In der Zwischenzeit spielten wir einige Konzerte in Gießen. Meist mit STIMMUNXTÖTER im Jugendzentrum oder auf Privatpartys. Durch unseren Beweis, dass eigentlich jeder eine Punkband gründen konnte, kam es dann zu vermehrten Bandgründungen: C.C. COTZ, CHUCK THE DUCK, FESTER BESTER TESTER, DR. DRESSLERS DRECK UNTER DEN FINGERNÄGELN, MOTHER STRAUCH ... Einen Fan in Polen hatten wir auch. Wir sollten in Polen spielen und er wollte mit seiner Band dann nach Gießen kommen. Mir ist leider der Name der Band entfallen. Mangels Abenteuerlust wurde dieser Plan begraben. Kurz darauf nahmen wir ein neues Tape in Angriff. Oi!-Skin Jonny hatte ein Vierspurgerät und machte die Aufnahmen. Leider hatte er beim Überspielen die falsche Geschwindigkeit eingestellt und es lief zu langsam. War aber dann auch egal. Davon machten wir 100 Stück.

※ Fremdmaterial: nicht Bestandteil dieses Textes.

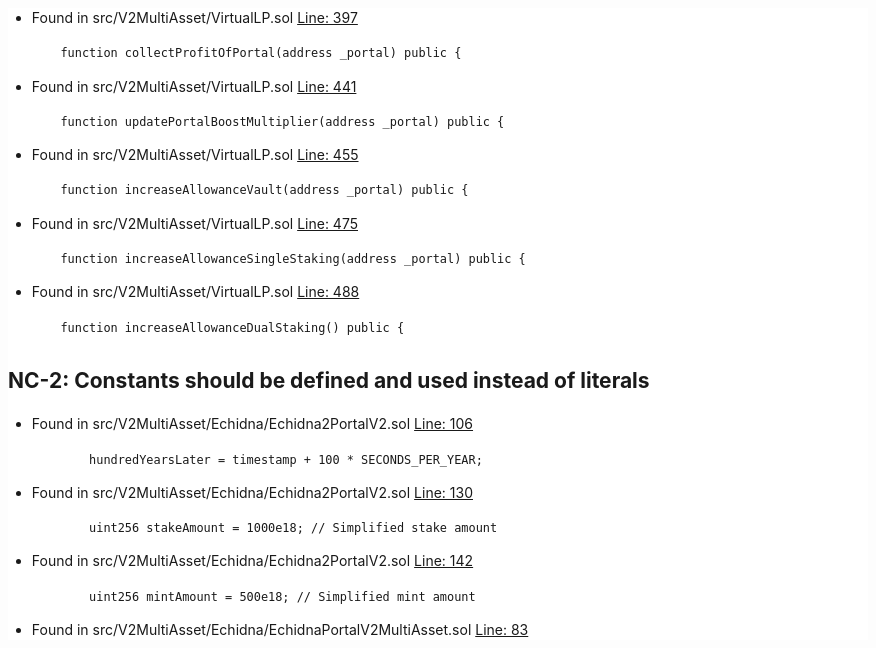 - Found in src/V2MultiAsset/VirtualLP.sol [Line: 397](src/V2MultiAsset/VirtualLP.sol#L397)

	```solidity
	    function collectProfitOfPortal(address _portal) public {
	```

- Found in src/V2MultiAsset/VirtualLP.sol [Line: 441](src/V2MultiAsset/VirtualLP.sol#L441)

	```solidity
	    function updatePortalBoostMultiplier(address _portal) public {
	```

- Found in src/V2MultiAsset/VirtualLP.sol [Line: 455](src/V2MultiAsset/VirtualLP.sol#L455)

	```solidity
	    function increaseAllowanceVault(address _portal) public {
	```

- Found in src/V2MultiAsset/VirtualLP.sol [Line: 475](src/V2MultiAsset/VirtualLP.sol#L475)

	```solidity
	    function increaseAllowanceSingleStaking(address _portal) public {
	```

- Found in src/V2MultiAsset/VirtualLP.sol [Line: 488](src/V2MultiAsset/VirtualLP.sol#L488)

	```solidity
	    function increaseAllowanceDualStaking() public {
	```



## NC-2: Constants should be defined and used instead of literals



- Found in src/V2MultiAsset/Echidna/Echidna2PortalV2.sol [Line: 106](src/V2MultiAsset/Echidna/Echidna2PortalV2.sol#L106)

	```solidity
	        hundredYearsLater = timestamp + 100 * SECONDS_PER_YEAR;
	```

- Found in src/V2MultiAsset/Echidna/Echidna2PortalV2.sol [Line: 130](src/V2MultiAsset/Echidna/Echidna2PortalV2.sol#L130)

	```solidity
	        uint256 stakeAmount = 1000e18; // Simplified stake amount
	```

- Found in src/V2MultiAsset/Echidna/Echidna2PortalV2.sol [Line: 142](src/V2MultiAsset/Echidna/Echidna2PortalV2.sol#L142)

	```solidity
	        uint256 mintAmount = 500e18; // Simplified mint amount
	```

- Found in src/V2MultiAsset/Echidna/EchidnaPortalV2MultiAsset.sol [Line: 83](src/V2MultiAsset/Echidna/EchidnaPortalV2MultiAsset.sol#L83)
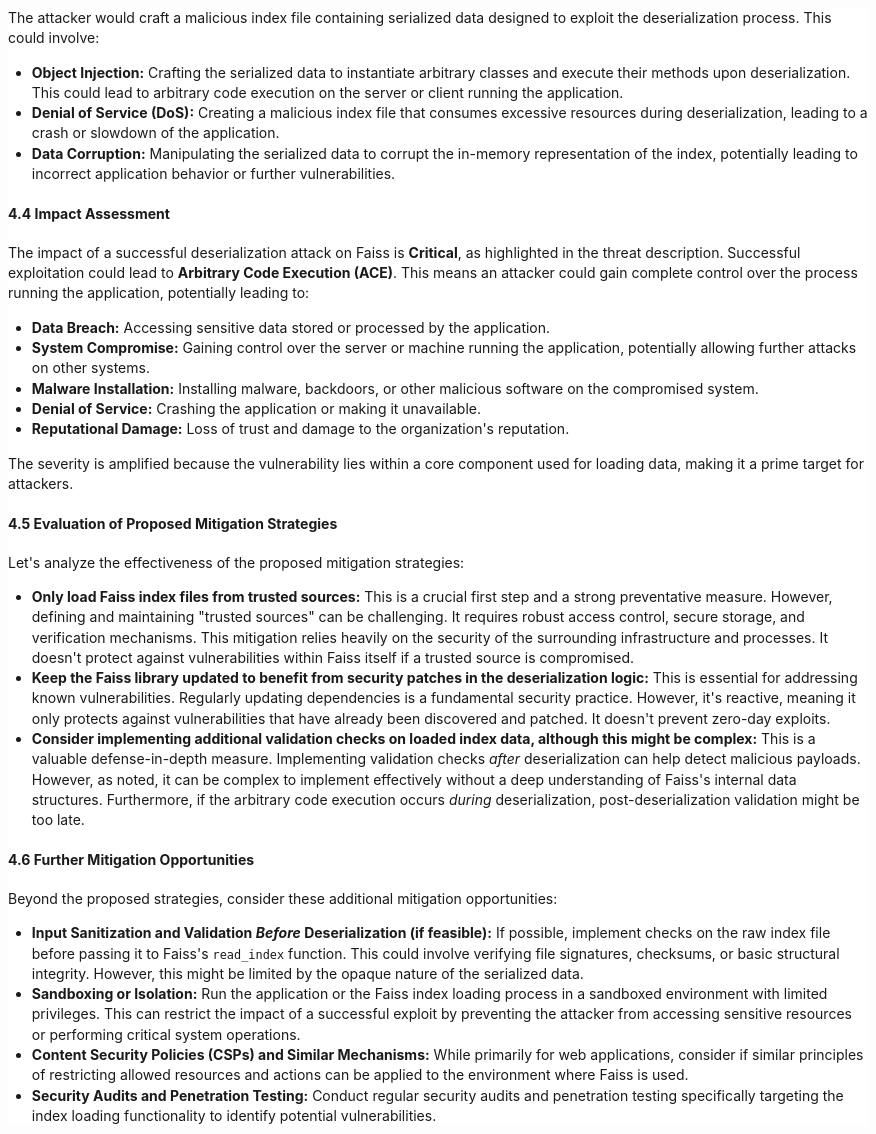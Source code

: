 The attacker would craft a malicious index file containing serialized data designed to exploit the deserialization process. This could involve:

*   **Object Injection:**  Crafting the serialized data to instantiate arbitrary classes and execute their methods upon deserialization. This could lead to arbitrary code execution on the server or client running the application.
*   **Denial of Service (DoS):**  Creating a malicious index file that consumes excessive resources during deserialization, leading to a crash or slowdown of the application.
*   **Data Corruption:**  Manipulating the serialized data to corrupt the in-memory representation of the index, potentially leading to incorrect application behavior or further vulnerabilities.

#### 4.4 Impact Assessment

The impact of a successful deserialization attack on Faiss is **Critical**, as highlighted in the threat description. Successful exploitation could lead to **Arbitrary Code Execution (ACE)**. This means an attacker could gain complete control over the process running the application, potentially leading to:

*   **Data Breach:** Accessing sensitive data stored or processed by the application.
*   **System Compromise:**  Gaining control over the server or machine running the application, potentially allowing further attacks on other systems.
*   **Malware Installation:** Installing malware, backdoors, or other malicious software on the compromised system.
*   **Denial of Service:**  Crashing the application or making it unavailable.
*   **Reputational Damage:**  Loss of trust and damage to the organization's reputation.

The severity is amplified because the vulnerability lies within a core component used for loading data, making it a prime target for attackers.

#### 4.5 Evaluation of Proposed Mitigation Strategies

Let's analyze the effectiveness of the proposed mitigation strategies:

*   **Only load Faiss index files from trusted sources:** This is a crucial first step and a strong preventative measure. However, defining and maintaining "trusted sources" can be challenging. It requires robust access control, secure storage, and verification mechanisms. This mitigation relies heavily on the security of the surrounding infrastructure and processes. It doesn't protect against vulnerabilities within Faiss itself if a trusted source is compromised.
*   **Keep the Faiss library updated to benefit from security patches in the deserialization logic:** This is essential for addressing known vulnerabilities. Regularly updating dependencies is a fundamental security practice. However, it's reactive, meaning it only protects against vulnerabilities that have already been discovered and patched. It doesn't prevent zero-day exploits.
*   **Consider implementing additional validation checks on loaded index data, although this might be complex:** This is a valuable defense-in-depth measure. Implementing validation checks *after* deserialization can help detect malicious payloads. However, as noted, it can be complex to implement effectively without a deep understanding of Faiss's internal data structures. Furthermore, if the arbitrary code execution occurs *during* deserialization, post-deserialization validation might be too late.

#### 4.6 Further Mitigation Opportunities

Beyond the proposed strategies, consider these additional mitigation opportunities:

*   **Input Sanitization and Validation *Before* Deserialization (if feasible):**  If possible, implement checks on the raw index file before passing it to Faiss's `read_index` function. This could involve verifying file signatures, checksums, or basic structural integrity. However, this might be limited by the opaque nature of the serialized data.
*   **Sandboxing or Isolation:** Run the application or the Faiss index loading process in a sandboxed environment with limited privileges. This can restrict the impact of a successful exploit by preventing the attacker from accessing sensitive resources or performing critical system operations.
*   **Content Security Policies (CSPs) and Similar Mechanisms:** While primarily for web applications, consider if similar principles of restricting allowed resources and actions can be applied to the environment where Faiss is used.
*   **Security Audits and Penetration Testing:** Conduct regular security audits and penetration testing specifically targeting the index loading functionality to identify potential vulnerabilities.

Eines Tages rief uns Magic Mike ganz aufgeregt an: „Im besetzten Haus nebenan läuft DEAD KENNEDYS auf der Terrasse!“ Wir dachten bisher, da würden nur kiffende Hippies wohnen. Ab da verkehrten wir auch öfter im Südanlagenkeller. Wir konnten es nicht fassen. Endlich Punk-Konzerte vor der Haustür. Aus aus heutiger Sicht nichtigen Gründen kam es dann zu einem Gitarrenwechsel. Olli von CHUCK THE DUCK spielte ab jetzt die zweite Gitze. Ende 1987 spielte er sein erstes Konzert in Frankfurt-Sachsenhausen in der WG meines Bruders. Er ließ es sich nicht nehmen, danach die Marmortreppe mitsamt der Gitarre runterzufallen. Kurz darauf traf ich Co im Volksbildungsheim Frankfurt bei HÜSKER DÜ. Wir kannten uns vom Sehen und er fragte gleich, ob ich einen Trommler wüsste. Ich sagte gleich zu, obwohl ich das eigentlich nicht konnte. Egal, Punk. Kurz darauf wechselte ich doch lieber zum Bass und wir holten Edelfan Ulf ans Schlagzeug. Jetzt gab’s auch die BOXHAMSTERS. Das ist aber ’ne andere Geschichte. Teilweise spielte ich in zwei Bands.

Unsere letzte Veröffentlichung war dann ein Live-Tape. Eine Tour machten wir nie. Leider war unser schlechtestes Konzert ausgerechnet im Bla in Bonn. Da waren wir alle zu betrunken. Was bestimmt einigen Punkbands passiert ist. Unser letztes Konzert spielten wir im Mai ’89 in Dortmund-Mengede mit BOXHAMSTERS. Offiziell haben wir uns nie aufgelöst! Aber diese vier Jahre kommen mir vor wie eine Ewigkeit. Und nun haben wir im September unser 40-Jahre-Bandjubiläum! Und deswegen gibt es jetzt eine Doppel-7“ mit Auszügen aus den Tapes.